# Maya the Cuddlebug



## Lyka (Jul 8, 2013)

I felt like now was a good time to post this.

Almost a year ago, six cats were rescued from an abusive home in the next town over from where I live. There was a (aprox.) 4-year-old male, a (aprox.) 2/3-year-old female, and her four newborn kittens. The kittens themselves hadn't been physically hurt by their owner, but because of their mother's condition were very weak and sick. Two passed away not long after being rescued.

I heard about them just after they were finally able to be adopted, and had to go visit them. When I met the four cats and heard their full story, it broke my heart. They were all so beautiful and sweet, and it still kills me that somebody could treat animals that way.

I fell head-over-heels in love with one of the kittens. She was so tiny for a 3-month-old, this little scrap of black-and-white fluff with bat ears much too big for her head. Unlike her brother, who was racing around pouncing on anything that moved, she'd spent the whole time in a corner just watching.
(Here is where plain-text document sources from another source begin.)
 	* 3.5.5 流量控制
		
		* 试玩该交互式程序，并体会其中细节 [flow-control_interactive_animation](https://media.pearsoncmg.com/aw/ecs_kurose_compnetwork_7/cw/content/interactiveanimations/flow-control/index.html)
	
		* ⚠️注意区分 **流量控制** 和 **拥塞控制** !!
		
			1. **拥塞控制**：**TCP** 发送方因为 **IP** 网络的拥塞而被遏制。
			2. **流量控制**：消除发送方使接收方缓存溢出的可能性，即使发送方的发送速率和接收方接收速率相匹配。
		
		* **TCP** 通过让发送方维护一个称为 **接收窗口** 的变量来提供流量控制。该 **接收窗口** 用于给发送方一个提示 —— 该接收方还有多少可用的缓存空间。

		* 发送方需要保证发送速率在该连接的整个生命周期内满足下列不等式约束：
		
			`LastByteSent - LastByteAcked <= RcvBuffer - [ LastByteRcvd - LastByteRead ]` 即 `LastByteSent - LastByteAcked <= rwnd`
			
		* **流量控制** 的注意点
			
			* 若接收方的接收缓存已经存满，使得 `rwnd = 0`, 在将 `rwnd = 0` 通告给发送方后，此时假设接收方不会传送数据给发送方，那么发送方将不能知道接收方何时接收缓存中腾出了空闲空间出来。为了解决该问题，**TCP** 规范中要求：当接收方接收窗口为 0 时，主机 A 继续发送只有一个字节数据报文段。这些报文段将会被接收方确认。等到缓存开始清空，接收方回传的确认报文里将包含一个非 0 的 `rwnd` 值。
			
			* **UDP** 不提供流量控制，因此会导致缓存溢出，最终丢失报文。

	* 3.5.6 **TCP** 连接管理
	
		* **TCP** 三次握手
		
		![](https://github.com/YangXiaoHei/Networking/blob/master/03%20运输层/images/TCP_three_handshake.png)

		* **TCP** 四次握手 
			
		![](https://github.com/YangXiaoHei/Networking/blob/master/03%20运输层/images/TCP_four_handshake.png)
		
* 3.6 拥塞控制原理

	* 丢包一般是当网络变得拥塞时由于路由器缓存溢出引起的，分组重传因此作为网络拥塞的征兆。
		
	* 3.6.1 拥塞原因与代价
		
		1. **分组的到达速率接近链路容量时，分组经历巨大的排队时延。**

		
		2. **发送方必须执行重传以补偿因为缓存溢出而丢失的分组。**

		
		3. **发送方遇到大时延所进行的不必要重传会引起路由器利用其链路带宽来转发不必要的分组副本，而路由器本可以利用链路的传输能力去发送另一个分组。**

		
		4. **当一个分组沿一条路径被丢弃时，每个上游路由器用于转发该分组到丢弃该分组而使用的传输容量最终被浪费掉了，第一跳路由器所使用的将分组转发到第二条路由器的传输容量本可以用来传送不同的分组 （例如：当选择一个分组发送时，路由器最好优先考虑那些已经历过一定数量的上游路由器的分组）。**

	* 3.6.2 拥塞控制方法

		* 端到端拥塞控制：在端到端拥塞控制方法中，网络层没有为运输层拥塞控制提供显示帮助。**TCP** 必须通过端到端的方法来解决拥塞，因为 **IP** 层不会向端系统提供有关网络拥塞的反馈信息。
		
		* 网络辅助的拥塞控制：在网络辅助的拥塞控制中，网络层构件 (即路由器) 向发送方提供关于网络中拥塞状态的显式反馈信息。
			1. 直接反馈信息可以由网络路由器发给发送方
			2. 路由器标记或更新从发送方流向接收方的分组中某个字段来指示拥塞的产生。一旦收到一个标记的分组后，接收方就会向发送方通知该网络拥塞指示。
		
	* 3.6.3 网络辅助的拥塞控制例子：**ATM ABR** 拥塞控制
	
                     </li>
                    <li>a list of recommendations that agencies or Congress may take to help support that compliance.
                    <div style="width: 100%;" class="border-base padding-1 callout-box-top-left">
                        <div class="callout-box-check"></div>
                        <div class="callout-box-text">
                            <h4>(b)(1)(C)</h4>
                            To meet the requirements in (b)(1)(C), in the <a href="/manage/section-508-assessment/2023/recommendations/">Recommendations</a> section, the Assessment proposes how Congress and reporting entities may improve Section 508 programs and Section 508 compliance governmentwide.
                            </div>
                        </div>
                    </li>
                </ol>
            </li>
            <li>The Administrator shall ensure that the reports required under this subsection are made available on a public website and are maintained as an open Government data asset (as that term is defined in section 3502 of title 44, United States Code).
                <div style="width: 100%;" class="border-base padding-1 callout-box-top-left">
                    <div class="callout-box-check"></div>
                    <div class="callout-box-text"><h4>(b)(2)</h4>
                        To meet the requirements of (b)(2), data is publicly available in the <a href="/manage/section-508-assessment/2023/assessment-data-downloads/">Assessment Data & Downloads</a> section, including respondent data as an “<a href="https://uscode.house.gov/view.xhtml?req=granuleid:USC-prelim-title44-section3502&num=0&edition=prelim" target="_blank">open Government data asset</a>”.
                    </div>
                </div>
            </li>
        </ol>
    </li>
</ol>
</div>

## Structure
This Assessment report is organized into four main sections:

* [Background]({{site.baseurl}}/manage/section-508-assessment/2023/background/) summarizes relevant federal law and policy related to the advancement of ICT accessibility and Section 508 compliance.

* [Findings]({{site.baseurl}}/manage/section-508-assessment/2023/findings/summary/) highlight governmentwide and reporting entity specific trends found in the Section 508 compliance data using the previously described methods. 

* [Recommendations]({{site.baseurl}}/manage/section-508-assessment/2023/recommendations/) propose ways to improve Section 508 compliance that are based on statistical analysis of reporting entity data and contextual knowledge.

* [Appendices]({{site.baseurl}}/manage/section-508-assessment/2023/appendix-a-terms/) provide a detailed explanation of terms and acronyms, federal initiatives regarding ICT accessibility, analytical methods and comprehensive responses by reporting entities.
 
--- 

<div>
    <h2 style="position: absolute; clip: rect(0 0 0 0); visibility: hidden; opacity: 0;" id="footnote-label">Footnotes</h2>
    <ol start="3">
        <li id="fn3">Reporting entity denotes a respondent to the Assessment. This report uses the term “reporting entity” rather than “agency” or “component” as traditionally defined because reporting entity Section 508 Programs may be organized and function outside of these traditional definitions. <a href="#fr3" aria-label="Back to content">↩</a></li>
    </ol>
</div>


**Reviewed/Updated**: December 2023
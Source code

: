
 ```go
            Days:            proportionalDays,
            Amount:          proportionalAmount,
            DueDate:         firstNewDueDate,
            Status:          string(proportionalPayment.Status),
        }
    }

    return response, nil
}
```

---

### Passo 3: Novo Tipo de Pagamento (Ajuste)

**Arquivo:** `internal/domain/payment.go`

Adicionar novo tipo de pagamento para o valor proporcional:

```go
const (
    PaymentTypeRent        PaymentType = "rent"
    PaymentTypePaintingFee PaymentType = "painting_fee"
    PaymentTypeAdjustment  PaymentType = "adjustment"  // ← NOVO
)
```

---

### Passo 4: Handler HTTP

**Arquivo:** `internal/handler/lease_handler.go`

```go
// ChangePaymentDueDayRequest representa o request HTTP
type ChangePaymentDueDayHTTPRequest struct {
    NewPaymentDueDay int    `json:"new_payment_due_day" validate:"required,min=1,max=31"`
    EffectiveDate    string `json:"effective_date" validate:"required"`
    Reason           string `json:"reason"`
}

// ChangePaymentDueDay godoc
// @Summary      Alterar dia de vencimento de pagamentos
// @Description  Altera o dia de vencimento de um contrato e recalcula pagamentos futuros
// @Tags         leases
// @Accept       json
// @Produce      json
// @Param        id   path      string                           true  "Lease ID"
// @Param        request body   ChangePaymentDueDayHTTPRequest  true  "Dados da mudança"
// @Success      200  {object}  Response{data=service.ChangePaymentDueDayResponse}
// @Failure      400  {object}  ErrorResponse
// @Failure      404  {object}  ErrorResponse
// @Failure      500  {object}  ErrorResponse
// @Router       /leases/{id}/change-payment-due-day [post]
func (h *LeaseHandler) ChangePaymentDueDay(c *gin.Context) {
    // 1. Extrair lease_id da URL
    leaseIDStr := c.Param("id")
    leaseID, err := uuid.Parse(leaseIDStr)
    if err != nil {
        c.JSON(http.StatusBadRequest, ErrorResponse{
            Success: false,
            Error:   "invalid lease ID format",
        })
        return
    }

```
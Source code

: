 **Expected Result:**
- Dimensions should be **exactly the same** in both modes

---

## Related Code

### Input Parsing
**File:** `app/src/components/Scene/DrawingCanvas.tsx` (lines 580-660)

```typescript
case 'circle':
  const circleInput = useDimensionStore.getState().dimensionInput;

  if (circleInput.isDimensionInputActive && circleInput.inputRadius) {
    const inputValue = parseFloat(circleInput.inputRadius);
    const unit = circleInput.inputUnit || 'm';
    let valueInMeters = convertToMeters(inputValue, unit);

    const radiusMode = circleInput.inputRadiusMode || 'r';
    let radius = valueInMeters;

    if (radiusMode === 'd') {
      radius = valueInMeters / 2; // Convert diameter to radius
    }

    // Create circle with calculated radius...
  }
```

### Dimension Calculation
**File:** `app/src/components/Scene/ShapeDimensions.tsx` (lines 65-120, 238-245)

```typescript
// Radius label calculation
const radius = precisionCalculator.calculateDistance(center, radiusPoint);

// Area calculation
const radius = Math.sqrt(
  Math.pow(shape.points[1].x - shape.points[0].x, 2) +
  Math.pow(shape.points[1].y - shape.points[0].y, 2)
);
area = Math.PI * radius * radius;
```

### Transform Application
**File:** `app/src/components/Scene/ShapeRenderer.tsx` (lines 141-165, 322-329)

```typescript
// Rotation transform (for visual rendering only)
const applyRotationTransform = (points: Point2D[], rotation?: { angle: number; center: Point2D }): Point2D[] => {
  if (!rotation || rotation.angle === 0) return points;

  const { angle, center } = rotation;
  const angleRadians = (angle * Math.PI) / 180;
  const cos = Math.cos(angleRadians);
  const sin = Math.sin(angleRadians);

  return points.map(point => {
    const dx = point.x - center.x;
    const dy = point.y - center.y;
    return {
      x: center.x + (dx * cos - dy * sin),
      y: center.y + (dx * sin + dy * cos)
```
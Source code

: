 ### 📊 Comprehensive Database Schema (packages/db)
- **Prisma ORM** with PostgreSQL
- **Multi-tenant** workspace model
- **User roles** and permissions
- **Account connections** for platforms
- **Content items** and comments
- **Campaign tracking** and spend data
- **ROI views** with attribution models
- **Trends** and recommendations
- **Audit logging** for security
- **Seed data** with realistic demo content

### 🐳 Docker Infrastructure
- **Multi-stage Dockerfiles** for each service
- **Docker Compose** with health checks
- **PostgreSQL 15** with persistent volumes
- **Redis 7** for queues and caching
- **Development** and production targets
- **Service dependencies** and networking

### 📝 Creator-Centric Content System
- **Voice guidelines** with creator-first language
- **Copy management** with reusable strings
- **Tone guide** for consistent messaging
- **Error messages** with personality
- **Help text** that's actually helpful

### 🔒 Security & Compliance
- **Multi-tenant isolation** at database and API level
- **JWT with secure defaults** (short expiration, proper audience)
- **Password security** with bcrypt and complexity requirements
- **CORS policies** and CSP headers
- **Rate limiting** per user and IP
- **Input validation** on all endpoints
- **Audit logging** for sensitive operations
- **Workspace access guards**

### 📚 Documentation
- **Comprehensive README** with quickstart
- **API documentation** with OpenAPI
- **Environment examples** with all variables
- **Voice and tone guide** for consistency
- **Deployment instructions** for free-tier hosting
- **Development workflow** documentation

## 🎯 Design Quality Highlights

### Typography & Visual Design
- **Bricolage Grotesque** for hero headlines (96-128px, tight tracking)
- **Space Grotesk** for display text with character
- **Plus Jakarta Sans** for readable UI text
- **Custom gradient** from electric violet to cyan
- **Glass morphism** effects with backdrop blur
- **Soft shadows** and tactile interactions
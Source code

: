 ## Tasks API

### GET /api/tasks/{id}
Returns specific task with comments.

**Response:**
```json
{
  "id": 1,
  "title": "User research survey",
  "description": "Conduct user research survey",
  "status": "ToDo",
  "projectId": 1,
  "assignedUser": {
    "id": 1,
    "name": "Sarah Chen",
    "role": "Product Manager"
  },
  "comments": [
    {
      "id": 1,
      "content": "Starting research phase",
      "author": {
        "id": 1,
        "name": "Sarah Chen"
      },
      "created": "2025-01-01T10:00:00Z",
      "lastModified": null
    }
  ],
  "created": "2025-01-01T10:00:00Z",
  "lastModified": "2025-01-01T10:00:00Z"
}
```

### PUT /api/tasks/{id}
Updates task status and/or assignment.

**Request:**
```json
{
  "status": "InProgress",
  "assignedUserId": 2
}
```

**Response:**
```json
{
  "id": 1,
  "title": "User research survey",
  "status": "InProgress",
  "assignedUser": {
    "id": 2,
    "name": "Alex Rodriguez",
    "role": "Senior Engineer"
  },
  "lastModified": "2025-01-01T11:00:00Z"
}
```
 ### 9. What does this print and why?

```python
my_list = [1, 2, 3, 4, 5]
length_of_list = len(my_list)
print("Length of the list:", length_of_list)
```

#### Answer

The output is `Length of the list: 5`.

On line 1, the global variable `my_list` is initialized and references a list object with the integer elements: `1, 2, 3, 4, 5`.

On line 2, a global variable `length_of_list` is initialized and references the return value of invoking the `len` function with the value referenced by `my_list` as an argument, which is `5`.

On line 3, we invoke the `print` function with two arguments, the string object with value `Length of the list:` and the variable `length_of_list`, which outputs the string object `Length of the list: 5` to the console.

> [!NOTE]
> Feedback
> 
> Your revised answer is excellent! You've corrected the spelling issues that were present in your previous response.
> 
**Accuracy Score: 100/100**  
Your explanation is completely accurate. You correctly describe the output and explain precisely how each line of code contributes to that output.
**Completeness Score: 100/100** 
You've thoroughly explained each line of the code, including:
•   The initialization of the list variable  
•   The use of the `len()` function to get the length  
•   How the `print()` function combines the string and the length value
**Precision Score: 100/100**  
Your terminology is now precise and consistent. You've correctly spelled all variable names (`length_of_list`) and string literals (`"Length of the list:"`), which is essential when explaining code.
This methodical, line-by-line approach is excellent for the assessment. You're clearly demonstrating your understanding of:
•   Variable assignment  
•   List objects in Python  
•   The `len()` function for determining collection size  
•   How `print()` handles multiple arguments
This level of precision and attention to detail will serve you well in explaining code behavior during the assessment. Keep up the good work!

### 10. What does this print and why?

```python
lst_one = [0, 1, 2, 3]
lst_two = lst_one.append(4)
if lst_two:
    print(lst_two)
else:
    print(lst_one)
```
It took a good ten minutes to coax her out into the open, and when she finally came out she crawled into my lap and looked up at me with her huge golden eyes and meowed. One little, tiny, barely-there meow. And that was it. From that moment on she was mine, and I wasn't going to let anybody else have her.

Maya was the shyest kitten I've ever met. She spent a week and a half hiding in a box when she finally came home--I kept it on its side so she could come out if she wanted, and set up food and water inside it. She'd come out for a minute to use the litterbox and then dart back inside and huddle in the corner, watching everything that went on outside her little haven. When she finally came out for good, I was sitting near her box reading, and she just came over and curled up next to me and went to sleep.

Eight months later she's fully come out of her shell, and is an absolutely fearless little thing. Her best friend is my Jack Russell terrier, and they play every chance they get. She's even been known to go right up to the dogs and eat with them when they're inside, while the other cats stay in their safety zone upstairs. While the other pets scatter at even the sight of the vacuum cleaner or anything else that makes too loud of a noise, Maya stays perched on the fireplace mantle and just watches. She's gone from this gawky little kitten that was about 90% fur, ears, and eyes, who jumped at every little noise, to a gorgeous cat who everybody seems to love the instant they meet her.

She's the sweetest cat I know, the perfect contrast to my wild little fireball Isy (who will also have a story up eventually). Maya splits her time perfectly evenly between playing and snuggling, and doesn't seem to care if it's a convenient time for either. You're working? No, you're not, it's time to for Maya to cuddle. And every time she looks up at me with that _but Mommy I want loves_ look and I swear, nobody can resist it.


----------



## NebraskaCat (Jan 15, 2013)

Thank you for rescuing her. Now she's returning the favor the best way she knows how.

Would love to see pics of Maya and your other cats as well.


----------



## Justteri1000 (May 27, 2013)

This is the most perfect little cat story. What a happy ending. I love this.


----------



## cat owner again (Dec 14, 2012)

I love this story. It is a true rescue story in which Maya was able to become a happy, confident cat. So wonderful.


----------



## Lyka (Jul 8, 2013)

I'm going to try to get some pics of Maya up as soon as I can, but my camera isn't working at the moment. Here's the 2 best ones I have of her on my computer right now. The first is her in her hiding spot (which she uses less often now; she prefers sitting on top of the mantle lately). The second is her with 2 of my dogs, Jasper (big white & brown one) and Penny (little black one).


----------



## cat owner again (Dec 14, 2012)

I love photos of dogs and cats getting along and respecting each other. Nice.


----------